Pursuing a vision for creative industries
When 26-year-old Gareth Dunlop sings about “dead end streets and dead end jobs” it is not hard to see where he draws inspiration from.
One in every five people under the age of 24 is currently out of work in the North.
Not so long ago Dunlop was like many of them with what he describes as a “suitcase full of empty dreams”.
Today the songwriter, who grew up in east Belfast, is singing to a happier tune.
Dunlop, who has made his living from music since the age of 16, currently has two critically acclaimed albums to his name. He is enjoying a rapidly-rising profile in the US thanks in part to the fact that his music has recently featured in a number of prime-time television shows.
Dunlop may not quite be a household name but give him time and he could end up giving Northern Ireland’s most famous music export, Van Morrison, a run for his money.
More importantly, however, some hope his success might inspire other young people to pursue their dreams when it comes to creative ideas and ambitions.
Latest economic estimates show that in 2009 there were 21,000 people in “creative employment” in the North, working in industries from art to music, film and designer fashion. Figures published this month suggest there were an estimated 1,375 creative businesses in 2011.
According to the latest estimates from the Department of Culture, creative industries contributed £329 million to gross value added (GVA) for the North in 2009. Of this music and visual and performing arts were the only areas to show an increase.They increased by 26 per cent to £34 million.
Yet according to the director of the Belfast Nashville Songwriters Festival, this is a fraction of what the industry could deliver for the local economy. Colin Magee, from Panarts, who organises the annual festival, believes there is a huge amount of talent in the North but that the potential to develop and commercially grow it is being wasted.
Magee said: “What we need to do in Northern Ireland is encourage creative young people to look at the music industry and other creative industries as a career choice.
“We need to change the mindset in Northern Ireland about how people perceive the music industry – being a full-time song writer is a real job; just look at Van Morrison and his success.
“Of course, not everyone is going to be a multi-millionaire, but Northern Ireland is missing out – both economically and creatively – because we don’t have the right support in place at the moment to help the creative industries, particularly the music industry, flourish.”
Creative organisations account for just 2 per cent of all businesses in the North. There is evidence to suggest that, because of the difficulties in the local economy, it has become harder not only to get a creative business up and running but also to keep it going.
The latest statistics highlight that overall the GVA for the creative industries in Northern Ireland fell from £436 million to £329 million between 2008 and 2009.
The blossoming film and television industry – it received a substantial boost from the local production of the series Game of Thrones – may help to reverse this 25 per cent slump.

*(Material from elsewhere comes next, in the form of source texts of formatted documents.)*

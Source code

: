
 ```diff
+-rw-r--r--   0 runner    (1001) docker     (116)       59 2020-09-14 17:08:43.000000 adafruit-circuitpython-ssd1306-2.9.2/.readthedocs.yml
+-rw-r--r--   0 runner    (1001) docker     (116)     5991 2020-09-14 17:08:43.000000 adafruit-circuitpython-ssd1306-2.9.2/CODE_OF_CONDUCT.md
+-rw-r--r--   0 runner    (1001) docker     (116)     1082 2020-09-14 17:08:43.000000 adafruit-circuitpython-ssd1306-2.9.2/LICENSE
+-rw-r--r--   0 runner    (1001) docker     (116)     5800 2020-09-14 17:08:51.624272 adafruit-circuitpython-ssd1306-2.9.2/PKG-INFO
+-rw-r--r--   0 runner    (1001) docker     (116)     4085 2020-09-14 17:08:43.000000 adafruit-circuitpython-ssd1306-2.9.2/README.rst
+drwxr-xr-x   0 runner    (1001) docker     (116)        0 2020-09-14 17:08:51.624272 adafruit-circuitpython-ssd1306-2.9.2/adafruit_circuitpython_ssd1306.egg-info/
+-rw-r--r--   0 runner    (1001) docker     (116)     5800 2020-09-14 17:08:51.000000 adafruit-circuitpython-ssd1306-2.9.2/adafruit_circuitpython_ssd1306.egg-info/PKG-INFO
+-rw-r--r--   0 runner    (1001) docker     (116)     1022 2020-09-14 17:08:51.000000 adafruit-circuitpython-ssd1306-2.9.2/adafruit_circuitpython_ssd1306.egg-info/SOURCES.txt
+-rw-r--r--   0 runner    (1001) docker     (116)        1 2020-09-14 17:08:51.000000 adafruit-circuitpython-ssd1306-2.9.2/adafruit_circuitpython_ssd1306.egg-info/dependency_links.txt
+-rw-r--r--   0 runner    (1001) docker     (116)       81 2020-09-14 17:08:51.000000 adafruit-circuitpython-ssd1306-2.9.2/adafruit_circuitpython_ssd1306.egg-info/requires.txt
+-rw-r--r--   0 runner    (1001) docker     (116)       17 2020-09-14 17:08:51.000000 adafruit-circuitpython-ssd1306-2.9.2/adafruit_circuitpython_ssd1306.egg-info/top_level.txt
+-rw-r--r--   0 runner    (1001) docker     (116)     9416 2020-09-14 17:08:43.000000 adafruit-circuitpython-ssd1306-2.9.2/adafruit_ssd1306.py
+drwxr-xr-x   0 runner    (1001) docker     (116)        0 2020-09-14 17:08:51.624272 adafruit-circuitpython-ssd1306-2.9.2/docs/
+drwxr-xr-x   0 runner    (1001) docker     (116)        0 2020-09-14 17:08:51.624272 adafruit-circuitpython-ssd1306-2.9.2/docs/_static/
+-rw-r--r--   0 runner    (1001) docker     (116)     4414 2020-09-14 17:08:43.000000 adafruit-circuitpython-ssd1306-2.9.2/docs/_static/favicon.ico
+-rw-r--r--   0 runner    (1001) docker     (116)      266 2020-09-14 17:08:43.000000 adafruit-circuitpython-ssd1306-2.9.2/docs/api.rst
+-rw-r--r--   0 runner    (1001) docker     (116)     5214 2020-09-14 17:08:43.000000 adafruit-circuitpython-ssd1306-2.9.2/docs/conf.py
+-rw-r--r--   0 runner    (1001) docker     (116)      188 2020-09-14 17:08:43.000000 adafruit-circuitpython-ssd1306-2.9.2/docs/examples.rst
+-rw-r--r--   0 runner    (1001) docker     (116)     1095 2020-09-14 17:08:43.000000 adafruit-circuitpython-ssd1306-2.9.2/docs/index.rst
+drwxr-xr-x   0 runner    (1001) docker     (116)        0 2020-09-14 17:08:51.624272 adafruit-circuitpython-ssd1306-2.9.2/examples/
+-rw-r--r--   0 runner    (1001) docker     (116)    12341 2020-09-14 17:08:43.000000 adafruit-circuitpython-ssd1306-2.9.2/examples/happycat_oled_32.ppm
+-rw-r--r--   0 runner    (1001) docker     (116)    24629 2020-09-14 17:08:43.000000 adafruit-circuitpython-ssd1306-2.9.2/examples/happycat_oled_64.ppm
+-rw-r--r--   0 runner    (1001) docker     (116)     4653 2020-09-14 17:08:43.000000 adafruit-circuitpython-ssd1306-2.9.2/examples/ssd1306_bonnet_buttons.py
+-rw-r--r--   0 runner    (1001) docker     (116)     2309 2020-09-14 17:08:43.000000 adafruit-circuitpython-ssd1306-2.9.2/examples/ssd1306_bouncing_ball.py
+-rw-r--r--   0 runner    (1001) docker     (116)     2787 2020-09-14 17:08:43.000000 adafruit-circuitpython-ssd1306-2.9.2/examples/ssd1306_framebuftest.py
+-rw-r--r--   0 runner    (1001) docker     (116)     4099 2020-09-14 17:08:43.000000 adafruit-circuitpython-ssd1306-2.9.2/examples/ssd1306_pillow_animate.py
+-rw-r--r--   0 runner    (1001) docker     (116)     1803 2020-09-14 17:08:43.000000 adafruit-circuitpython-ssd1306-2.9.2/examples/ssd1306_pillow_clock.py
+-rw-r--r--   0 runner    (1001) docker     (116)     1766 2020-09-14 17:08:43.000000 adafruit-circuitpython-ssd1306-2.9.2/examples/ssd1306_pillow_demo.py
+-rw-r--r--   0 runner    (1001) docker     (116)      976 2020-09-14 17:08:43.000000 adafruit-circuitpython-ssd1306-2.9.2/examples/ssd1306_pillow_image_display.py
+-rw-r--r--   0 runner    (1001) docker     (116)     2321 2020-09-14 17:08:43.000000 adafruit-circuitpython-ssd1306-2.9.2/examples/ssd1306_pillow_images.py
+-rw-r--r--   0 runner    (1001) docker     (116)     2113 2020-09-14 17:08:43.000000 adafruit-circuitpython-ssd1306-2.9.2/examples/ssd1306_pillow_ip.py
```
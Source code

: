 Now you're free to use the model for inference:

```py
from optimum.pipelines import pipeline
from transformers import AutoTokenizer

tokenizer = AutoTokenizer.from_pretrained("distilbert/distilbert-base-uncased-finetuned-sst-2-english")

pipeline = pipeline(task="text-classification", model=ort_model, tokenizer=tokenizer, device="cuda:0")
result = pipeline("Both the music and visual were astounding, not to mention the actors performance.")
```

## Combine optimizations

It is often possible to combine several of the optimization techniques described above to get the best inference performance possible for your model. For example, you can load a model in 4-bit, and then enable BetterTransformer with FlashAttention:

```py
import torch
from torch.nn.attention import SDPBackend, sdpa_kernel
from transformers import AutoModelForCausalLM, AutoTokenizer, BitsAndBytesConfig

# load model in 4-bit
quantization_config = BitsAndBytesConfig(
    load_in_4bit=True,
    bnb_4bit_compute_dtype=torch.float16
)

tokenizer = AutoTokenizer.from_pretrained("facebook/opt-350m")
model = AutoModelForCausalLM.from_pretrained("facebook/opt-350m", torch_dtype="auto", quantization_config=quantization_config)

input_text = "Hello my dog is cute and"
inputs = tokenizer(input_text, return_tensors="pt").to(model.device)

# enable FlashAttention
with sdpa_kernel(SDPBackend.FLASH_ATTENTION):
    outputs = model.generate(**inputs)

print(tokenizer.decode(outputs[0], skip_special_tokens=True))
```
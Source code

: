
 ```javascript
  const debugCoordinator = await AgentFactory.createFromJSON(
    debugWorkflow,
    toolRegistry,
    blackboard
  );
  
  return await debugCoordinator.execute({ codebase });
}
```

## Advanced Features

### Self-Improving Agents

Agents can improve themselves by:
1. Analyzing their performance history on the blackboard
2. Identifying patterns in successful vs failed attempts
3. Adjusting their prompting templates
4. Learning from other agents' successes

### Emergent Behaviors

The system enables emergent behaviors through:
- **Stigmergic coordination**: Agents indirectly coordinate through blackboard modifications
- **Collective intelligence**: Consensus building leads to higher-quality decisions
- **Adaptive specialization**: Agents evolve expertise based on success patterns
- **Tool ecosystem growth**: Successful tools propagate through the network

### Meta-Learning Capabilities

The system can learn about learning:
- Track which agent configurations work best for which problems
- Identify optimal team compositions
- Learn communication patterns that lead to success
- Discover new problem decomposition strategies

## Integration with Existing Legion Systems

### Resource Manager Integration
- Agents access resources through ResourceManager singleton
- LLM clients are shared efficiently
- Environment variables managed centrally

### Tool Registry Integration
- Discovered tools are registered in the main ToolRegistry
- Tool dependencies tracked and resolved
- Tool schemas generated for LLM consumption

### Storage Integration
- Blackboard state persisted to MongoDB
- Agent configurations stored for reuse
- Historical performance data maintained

But the real issue is how quickly Northern Ireland can get to grips with the potential the creative industries may present for wealth and job creation.
Culture minister Carál Ní Chuilín is in no doubt that local talent could prove to be a catalyst for growing the local economy. Last week she launched an initiative called Creativity Month. Ní Chuilín hopes it will inspire people with creative ideas and creative organisations and businesses to emerge and flourish.
“Our creative and cultural industries across the region can lead new ways of rebuilding and rebalancing our economy and in tackling disadvantage and inequalities.”